Furthermore, we demonstrate the influence of different sampling points number on the model’s performance, the results are shown in Table 5. Specifically, we conduct experiments on 50 and 100 sampling points respectively. And we find in the course of the experiment that the further increase of the sampling points number will damage the effectiveness of the model, which can be attributed to we add too much random information in padding operation, since there are a large number of small objects in the dataset. Moreover, in our approach, we use not only the points sampled from the object contour but also the center point of the object when we perform the keypoint estimation task, which is follow the intuition that the geometric relationship between the object boundary point and the center point can be learned during the model training process for improving the estimation accuracy of the boundary point. For example, the center point of the object can be regarded as the origin in a polar coordinate system, for the objects with the same category, the distance and angle of the target boundary point relative to the center point have certain regularity. To verify our analysis, we evaluate the effect of adding the object center point using COCO evaluation metrics, as shown in the Table 7, where AP^bb represents the AP value of the bounding box detection results, AP^mask and AP^keypoint represent the AP value of the mask predict results and keypoint estimation results respectively, and the subscripts $s$, $m$, and $l$ represent small, medium, and large objects, respectively. We can see that our method can simultaneously improve the performance of instance segmentation, keypoint estimation and object detection tasks.

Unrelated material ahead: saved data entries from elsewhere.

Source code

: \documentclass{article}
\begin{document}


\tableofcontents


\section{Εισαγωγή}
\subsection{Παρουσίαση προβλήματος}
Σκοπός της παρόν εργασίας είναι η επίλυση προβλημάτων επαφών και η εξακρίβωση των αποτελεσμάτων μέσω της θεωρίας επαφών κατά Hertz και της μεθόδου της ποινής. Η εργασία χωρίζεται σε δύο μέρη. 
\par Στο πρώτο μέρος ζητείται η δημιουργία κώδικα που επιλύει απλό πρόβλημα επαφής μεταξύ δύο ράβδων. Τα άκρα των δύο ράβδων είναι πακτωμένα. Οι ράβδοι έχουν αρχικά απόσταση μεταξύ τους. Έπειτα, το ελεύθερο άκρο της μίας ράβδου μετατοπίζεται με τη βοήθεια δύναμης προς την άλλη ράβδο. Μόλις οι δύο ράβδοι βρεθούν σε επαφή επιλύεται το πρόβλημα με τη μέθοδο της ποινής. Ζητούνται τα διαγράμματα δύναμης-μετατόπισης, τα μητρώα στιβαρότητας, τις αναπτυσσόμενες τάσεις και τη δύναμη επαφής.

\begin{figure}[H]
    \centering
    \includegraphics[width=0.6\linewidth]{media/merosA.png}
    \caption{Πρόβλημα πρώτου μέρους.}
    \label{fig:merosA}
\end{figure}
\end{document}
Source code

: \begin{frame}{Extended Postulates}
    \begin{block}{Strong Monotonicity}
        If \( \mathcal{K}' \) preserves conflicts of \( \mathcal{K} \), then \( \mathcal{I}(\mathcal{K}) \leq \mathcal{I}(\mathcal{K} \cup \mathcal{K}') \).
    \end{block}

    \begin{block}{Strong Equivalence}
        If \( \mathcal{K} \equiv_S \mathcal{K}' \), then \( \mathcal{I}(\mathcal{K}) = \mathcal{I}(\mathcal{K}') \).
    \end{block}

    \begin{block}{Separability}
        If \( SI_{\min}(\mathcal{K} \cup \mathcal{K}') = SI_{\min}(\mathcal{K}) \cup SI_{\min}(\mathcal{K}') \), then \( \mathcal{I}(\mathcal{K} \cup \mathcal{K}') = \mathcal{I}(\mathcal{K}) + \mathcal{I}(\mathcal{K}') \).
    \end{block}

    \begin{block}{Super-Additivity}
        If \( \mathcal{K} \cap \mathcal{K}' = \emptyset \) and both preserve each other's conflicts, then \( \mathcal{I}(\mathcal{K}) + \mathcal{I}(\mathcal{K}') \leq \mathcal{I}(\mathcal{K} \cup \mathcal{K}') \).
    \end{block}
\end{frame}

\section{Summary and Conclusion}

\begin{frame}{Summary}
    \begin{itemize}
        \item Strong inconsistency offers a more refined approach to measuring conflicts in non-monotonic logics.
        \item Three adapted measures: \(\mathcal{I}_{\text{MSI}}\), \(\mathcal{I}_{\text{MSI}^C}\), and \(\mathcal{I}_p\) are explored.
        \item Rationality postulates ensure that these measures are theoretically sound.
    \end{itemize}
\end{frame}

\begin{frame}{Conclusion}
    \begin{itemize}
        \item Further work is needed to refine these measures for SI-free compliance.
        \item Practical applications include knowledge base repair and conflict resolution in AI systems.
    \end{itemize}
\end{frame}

In our model, keypoint detection is only an auxiliary task, and we hope that it can complete its duties while not affecting other tasks as much as possible. Therefore, we balance the importance of each task in the multi-task joint training by setting the attenuation coefficient of its loss function. The experimental results are shown in the Table 8, from the results in the Table, we can see that our method is very sensitive to the set balance coefficient, and we can get the best performance when we set $\alpha$=0.5.

Compared with the Cityscapes dataset, the COCO dataset contains objects of more classes and scales, so it is more challenging for our algorithm. Note that we set the loss balance weight coefficient $\alpha$ to 0.1 experimentally on COCO dataset. The experimental results are shown in Table 9. Notably, compared with baseline, our method has effective gains in both instance segmentation and target detection tasks. Moreover, in Table 10 we compare our results with state-of-the-art counterparts on COCO test-dev dataset, and it can be seen from the experimental results that we have obtained comparable performance.

In order to analyze the performance of our algorithm more intuitively, we show some concrete examples of our method and Mask R-CNN baseline in Fig. 6. It can be seen from the figure that, compared with the baseline, our method can obtain a segmentation effect that fits the contour of the object better, which is thanks to our newly added keypoint detection and auxiliary task and effective fusion strategy.